◆ **Required action**: Copy each line of the data beneath in which the word "dielectric" appears.

◆ **Data records**:
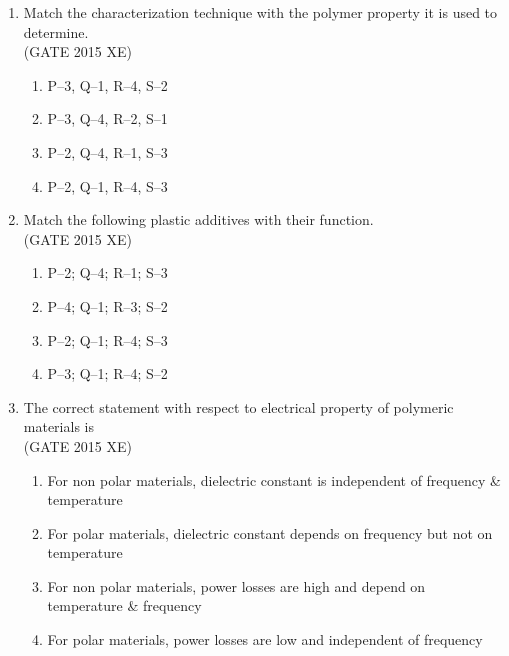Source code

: \documentclass[journal,12pt,onecolumn]{IEEEtran}
\begin{document}
\begin{enumerate}
\newpage

\item Match the characterization technique with the polymer property it is used to determine.\\


\hfill{(GATE 2015 XE)} 
\begin{multicols}{4}
\begin{enumerate}
\item P–3, Q–1, R–4, S–2
\item P–3, Q–4, R–2, S–1
\item P–2, Q–4, R–1, S–3
\item P–2, Q–1, R–4, S–3
\end{enumerate}
\end{multicols}

\item Match the following plastic additives with their function.\\


\hfill{(GATE 2015 XE)} 
\begin{multicols}{2}
\begin{enumerate}
\item P–2; Q–4; R–1; S–3
\item P–4; Q–1; R–3; S–2
\item P–2; Q–1; R–4; S–3
\item P–3; Q–1; R–4; S–2
\end{enumerate}
\end{multicols}


\item The correct statement with respect to electrical property of polymeric materials is\\
\hfill{(GATE 2015 XE)} 
\begin{multicols}{2}
\begin{enumerate}
\item For non polar materials, dielectric constant is independent of frequency \& temperature\\
\item For polar materials, dielectric constant depends on frequency but not on temperature\\
\item For non polar materials, power losses are high and depend on temperature \& frequency\\
\item For polar materials, power losses are low and independent of frequency
\end{enumerate}
\end{multicols}



\end{enumerate}
\end{document}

◆ **Task output**:
\item For non polar materials, dielectric constant is independent of frequency \& temperature\\
\item For polar materials, dielectric constant depends on frequency but not on temperature\\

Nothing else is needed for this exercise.